La Russie peut-elle aussi compter sur la Chine ? Les pétroliers russes ont proposé de donner aux Chinois la possibilité de payer en yuans leurs achats de pétrole. Ce sont des raffineurs indépendants qui sont le plus séduits par cette opportunité de marché. Selon les calculs de l’agence Kpler, 86 000 barils transitent en plus tous les jours par rapport à l’année dernière. Au moins six superpétroliers auraient aussi conclu des accords pour expédier des barils russes vers l’Asie, selon plusieurs courtiers maritimes. Chacun pouvant transporter jusqu’à 2 millions de barils de brut. Les indépendants peuvent plus facilement passer sous les radars occidentaux : de plus, la demande à court terme s’est calmée à Pékin depuis la mise en place des mesures de confinement. La Chine peut donc stocker tranquillement le brut acheté à bas prix, et l’utiliser plus tard.[6]
La Russie était le deuxième fournisseur de charbon de la Chine l’année dernière, comblant le vide laissé par la lutte commerciale de Pékin avec l’Australie. Près de la moitié des importations en provenance de Russie sont du charbon métallurgique, qui est fortement demandé après la reprise partielle de la production dans le centre sidérurgique chinois de Tangshan. Ce type de charbon n’est pas soumis aux contrôles gouvernementaux des prix qui s’appliquent au combustible des centrales électriques. Pour Moscou, cette stratégie est plutôt gagnante puisque le rouble a retrouvé son niveau d’avant l’invasion de l’Ukraine. Après avoir plongé à environ 140 roubles pour un dollar début mars, la devise russe est maintenant revenue à près de 80 roubles/dollars.[7]
Avec de telles possibilités pour la Russie de compenser les pertes de revenus provenant des ventes de pétrole en Europe par une réorientation de ses fournitures pétrolières vers l’Asie, tout en continuant à approvisionner certains pays européens, est-il réaliste de considérer que l’embargo est une mesure efficace pour faire fléchir Vladimir Poutine ?
Est-ce que l’Europe et l’Ukraine n’en pâtissent pas plus que la Russie ?
Cet embargo a, en effet, pour conséquences immédiates de prolonger la souffrance du peuple ukrainien ainsi que la destruction des infrastructures du pays et de gonfler les coûts des produits alimentaires et de l’énergie en Europe.
Des négociations sans a priori visant à mettre un terme à cette guerre désastreuse ne sont-elles pas une meilleure approche, voire la seule issue possible ?
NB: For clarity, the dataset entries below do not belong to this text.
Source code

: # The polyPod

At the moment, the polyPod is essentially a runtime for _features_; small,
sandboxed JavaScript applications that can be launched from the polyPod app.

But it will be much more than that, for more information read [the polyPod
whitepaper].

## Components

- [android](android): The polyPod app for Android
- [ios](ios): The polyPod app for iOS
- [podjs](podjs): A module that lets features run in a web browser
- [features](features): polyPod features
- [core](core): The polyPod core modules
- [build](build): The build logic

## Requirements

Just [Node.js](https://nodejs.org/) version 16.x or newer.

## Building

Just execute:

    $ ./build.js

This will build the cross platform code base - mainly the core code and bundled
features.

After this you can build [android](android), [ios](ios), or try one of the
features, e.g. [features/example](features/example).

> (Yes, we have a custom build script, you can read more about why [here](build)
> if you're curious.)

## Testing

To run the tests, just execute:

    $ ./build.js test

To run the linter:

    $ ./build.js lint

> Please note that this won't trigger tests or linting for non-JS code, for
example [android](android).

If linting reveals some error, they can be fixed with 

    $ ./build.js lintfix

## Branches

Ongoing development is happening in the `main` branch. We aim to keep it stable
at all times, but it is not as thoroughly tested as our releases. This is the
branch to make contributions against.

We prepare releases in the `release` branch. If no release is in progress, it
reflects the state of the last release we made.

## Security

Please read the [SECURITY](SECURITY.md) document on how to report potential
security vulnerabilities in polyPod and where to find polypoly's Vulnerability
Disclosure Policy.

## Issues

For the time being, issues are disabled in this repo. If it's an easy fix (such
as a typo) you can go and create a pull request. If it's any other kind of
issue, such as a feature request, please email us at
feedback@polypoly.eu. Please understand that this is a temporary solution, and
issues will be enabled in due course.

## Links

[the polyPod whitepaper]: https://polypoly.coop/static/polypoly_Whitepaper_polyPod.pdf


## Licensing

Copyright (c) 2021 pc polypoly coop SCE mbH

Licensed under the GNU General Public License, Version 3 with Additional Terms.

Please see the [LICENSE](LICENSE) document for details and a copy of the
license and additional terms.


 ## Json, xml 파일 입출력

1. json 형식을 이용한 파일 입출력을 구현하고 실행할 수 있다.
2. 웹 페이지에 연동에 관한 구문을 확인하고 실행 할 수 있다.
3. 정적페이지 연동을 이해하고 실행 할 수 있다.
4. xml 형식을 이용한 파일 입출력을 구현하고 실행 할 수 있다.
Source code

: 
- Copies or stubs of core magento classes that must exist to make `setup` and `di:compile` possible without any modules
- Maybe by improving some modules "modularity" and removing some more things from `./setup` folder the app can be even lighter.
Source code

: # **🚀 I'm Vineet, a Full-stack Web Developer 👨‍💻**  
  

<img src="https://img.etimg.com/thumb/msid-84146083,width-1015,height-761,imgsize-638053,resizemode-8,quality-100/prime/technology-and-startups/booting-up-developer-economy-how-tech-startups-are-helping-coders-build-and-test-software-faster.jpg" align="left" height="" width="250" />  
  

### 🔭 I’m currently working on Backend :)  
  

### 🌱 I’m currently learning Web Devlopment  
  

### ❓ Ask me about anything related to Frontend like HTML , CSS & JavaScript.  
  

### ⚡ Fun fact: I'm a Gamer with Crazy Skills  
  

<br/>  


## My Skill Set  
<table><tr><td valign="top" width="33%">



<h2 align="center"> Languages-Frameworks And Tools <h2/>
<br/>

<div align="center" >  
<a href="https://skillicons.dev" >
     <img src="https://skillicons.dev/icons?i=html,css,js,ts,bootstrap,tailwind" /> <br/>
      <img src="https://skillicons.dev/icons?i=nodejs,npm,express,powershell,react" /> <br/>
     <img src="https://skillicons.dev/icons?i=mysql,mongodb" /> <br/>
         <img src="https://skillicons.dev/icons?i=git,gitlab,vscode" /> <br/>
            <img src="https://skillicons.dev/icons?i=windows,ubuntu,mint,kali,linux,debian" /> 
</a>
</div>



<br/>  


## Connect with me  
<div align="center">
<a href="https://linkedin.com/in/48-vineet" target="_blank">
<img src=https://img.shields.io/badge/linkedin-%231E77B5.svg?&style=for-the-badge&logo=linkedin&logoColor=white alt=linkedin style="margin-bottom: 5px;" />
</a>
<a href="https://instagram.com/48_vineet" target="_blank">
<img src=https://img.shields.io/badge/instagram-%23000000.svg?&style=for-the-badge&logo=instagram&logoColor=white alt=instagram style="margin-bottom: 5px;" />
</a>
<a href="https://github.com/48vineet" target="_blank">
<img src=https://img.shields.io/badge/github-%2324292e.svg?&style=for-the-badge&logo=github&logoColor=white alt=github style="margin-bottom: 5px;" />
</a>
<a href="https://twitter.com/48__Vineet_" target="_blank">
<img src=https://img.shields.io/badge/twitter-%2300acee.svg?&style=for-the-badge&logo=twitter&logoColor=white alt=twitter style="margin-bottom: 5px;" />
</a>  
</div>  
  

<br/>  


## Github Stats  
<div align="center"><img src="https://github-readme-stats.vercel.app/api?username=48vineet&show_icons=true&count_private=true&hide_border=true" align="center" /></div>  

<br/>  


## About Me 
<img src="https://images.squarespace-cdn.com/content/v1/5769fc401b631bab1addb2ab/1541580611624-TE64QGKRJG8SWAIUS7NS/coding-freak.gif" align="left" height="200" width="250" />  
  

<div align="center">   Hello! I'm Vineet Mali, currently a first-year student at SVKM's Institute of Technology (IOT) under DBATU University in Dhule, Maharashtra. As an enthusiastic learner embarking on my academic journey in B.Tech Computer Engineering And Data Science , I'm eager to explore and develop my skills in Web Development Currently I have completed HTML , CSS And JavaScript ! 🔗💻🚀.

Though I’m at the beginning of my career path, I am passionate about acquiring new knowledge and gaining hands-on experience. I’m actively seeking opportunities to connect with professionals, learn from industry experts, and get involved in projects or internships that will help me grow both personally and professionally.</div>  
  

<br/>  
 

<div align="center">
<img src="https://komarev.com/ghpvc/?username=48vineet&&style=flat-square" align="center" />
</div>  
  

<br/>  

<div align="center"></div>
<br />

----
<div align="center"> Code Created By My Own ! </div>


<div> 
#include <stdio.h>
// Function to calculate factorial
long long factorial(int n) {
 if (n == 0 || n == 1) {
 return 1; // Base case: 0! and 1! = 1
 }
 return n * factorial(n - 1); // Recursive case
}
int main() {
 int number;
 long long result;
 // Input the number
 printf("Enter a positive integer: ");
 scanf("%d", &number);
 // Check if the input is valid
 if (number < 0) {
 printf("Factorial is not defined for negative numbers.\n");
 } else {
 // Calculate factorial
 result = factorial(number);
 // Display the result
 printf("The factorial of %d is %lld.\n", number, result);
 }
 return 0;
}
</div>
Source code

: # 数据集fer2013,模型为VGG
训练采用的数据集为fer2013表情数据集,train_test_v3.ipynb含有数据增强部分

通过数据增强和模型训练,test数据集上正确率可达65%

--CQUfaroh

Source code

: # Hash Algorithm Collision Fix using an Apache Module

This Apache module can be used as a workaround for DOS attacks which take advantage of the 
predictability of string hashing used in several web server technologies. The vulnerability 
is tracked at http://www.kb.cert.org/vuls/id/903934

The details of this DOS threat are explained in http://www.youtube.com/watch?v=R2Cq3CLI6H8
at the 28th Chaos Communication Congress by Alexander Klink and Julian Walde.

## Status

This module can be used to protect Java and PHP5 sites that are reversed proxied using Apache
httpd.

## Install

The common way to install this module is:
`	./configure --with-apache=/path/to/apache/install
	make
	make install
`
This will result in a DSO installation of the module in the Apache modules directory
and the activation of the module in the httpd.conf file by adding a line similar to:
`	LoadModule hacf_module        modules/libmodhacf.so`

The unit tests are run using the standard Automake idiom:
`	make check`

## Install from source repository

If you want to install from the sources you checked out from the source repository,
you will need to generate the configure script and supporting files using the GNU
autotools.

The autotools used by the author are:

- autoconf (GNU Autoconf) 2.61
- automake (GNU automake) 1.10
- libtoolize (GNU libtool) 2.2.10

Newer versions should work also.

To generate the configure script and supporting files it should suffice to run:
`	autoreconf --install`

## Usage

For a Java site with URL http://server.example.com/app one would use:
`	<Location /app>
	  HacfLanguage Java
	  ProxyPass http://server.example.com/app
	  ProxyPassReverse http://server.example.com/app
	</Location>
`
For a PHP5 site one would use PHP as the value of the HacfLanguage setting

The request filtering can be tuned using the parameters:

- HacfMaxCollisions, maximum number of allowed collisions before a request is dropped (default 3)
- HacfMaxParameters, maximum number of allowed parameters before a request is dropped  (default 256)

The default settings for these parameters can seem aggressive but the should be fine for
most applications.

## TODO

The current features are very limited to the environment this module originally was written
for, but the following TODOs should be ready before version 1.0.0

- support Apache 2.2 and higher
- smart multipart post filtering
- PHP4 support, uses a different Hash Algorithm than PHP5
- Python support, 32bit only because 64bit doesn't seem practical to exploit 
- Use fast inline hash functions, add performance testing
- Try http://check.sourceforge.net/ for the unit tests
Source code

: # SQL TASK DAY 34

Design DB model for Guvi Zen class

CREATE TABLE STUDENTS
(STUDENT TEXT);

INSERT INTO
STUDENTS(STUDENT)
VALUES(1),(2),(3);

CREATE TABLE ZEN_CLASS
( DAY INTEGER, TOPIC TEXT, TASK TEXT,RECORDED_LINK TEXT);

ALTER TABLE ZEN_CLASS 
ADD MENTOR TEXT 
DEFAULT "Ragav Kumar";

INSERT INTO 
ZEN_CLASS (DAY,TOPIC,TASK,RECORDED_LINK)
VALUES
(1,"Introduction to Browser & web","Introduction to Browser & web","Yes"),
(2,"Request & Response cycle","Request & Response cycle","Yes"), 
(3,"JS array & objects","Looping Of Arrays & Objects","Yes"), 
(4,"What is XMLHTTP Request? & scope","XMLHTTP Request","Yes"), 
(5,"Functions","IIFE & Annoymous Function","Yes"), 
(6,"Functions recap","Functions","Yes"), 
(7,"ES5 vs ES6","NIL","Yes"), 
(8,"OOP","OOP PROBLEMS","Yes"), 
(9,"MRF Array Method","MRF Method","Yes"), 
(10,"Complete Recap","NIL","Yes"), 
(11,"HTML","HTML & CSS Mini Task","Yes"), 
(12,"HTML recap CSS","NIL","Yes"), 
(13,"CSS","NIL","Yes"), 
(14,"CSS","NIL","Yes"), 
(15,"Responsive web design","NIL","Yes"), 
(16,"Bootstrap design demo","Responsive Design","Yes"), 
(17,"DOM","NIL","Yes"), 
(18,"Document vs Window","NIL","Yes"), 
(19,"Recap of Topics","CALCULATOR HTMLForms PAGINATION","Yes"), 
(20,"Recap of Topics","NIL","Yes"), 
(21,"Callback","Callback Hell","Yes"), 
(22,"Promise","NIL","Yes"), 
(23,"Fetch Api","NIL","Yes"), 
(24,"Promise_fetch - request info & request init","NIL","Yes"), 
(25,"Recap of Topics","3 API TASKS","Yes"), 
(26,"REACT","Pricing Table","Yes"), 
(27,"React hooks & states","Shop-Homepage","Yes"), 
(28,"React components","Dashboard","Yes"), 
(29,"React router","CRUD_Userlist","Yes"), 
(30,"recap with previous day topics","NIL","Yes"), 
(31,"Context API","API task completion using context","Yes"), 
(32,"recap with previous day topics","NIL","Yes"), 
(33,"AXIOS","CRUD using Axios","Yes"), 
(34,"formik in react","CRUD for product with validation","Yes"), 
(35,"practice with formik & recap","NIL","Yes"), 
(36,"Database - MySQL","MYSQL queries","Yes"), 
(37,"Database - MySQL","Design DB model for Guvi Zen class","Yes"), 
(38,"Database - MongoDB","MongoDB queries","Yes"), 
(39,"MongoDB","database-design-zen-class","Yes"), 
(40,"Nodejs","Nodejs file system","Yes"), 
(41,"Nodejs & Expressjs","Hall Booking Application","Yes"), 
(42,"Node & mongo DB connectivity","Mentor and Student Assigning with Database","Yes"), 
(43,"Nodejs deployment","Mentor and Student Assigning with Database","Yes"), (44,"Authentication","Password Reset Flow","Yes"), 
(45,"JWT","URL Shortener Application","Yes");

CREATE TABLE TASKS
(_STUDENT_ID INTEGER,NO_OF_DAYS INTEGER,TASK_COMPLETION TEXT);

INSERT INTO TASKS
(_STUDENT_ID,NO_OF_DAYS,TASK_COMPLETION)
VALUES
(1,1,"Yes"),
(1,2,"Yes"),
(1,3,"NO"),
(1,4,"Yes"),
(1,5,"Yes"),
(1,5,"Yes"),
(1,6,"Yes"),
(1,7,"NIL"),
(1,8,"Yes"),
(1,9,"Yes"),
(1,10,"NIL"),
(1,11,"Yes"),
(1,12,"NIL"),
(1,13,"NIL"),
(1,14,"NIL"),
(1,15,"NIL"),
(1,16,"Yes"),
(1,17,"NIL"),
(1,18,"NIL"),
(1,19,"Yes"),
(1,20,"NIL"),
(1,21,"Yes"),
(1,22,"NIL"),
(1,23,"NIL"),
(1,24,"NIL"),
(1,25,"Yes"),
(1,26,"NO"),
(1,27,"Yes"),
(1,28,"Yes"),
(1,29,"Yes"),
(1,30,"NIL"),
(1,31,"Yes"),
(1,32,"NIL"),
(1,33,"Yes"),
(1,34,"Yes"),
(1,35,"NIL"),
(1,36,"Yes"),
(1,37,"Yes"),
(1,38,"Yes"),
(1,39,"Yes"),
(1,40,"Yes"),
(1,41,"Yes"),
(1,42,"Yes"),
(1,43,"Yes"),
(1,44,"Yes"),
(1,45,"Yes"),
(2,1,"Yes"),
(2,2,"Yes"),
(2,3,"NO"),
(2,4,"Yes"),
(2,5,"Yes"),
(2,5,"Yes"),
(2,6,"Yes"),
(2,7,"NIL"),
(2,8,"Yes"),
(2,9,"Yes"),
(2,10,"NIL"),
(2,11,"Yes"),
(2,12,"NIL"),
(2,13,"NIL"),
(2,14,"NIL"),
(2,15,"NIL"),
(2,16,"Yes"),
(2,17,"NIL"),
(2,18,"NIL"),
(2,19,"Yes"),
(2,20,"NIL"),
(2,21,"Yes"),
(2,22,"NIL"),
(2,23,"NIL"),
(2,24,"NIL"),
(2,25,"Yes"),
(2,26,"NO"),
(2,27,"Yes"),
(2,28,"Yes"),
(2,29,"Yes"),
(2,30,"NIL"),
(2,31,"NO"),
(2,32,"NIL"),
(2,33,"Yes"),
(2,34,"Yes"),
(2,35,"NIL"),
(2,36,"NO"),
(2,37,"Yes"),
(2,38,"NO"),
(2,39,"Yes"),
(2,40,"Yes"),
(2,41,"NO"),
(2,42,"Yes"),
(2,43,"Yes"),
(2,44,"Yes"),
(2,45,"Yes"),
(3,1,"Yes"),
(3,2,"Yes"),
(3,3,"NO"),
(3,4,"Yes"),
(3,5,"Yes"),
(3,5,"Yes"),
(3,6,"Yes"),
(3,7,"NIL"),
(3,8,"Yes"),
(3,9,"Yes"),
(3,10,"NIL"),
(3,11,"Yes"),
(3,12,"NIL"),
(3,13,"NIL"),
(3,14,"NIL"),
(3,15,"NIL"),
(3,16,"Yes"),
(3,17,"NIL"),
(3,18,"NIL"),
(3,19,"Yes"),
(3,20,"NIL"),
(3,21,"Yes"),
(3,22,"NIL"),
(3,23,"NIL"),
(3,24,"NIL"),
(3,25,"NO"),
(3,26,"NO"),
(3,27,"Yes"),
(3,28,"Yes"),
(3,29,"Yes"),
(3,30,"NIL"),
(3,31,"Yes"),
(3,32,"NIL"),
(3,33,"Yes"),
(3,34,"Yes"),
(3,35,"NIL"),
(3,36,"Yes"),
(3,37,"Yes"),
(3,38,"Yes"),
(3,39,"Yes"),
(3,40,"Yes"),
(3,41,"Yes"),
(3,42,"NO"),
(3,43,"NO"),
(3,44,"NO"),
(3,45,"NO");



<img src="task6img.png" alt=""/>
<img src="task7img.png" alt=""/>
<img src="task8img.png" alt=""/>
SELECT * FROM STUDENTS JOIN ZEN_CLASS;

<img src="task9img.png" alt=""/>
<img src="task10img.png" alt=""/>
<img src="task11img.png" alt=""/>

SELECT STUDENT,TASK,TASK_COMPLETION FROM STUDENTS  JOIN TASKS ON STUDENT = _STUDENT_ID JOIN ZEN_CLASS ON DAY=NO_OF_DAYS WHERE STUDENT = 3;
[1] “These charts show how invasion of Ukraine has changed global oil flows”, CNBC, May 31 2022.
[2] “Russia offers discounts on oil to India, one of Putin’s fuel buyers”, Debjit Chakraborty and Unni Krishnan, Bloomberg March 31 2022.
[3] “India finds Russian oil an irresistible deal”, no matter the diplomatic pressure”, Emily Schmall & Stanley
Reed, The New York Times, May 4 2022.
[4] “Where are Russia’s barrels of oil going?”, Sreve Mufson, The Washington Post, may 11 2022.
[5] “L’Asie à la rescousse de Moscou ? Les importations de pétrole russe explosent en Inde et augmente en Chine”, C. Pohu, Business AM, 1 juin 2022.
[6] “Les raffineurs chinois divisés face à un pétrole russe bradé, BFM business, 5 mai 2022.
[7] “Pétrole, charbon : la Chine continue ses échanges avec la Russie, payés en yuans”, Olivier Chichepostiche, BFM business, 7 avril 2022.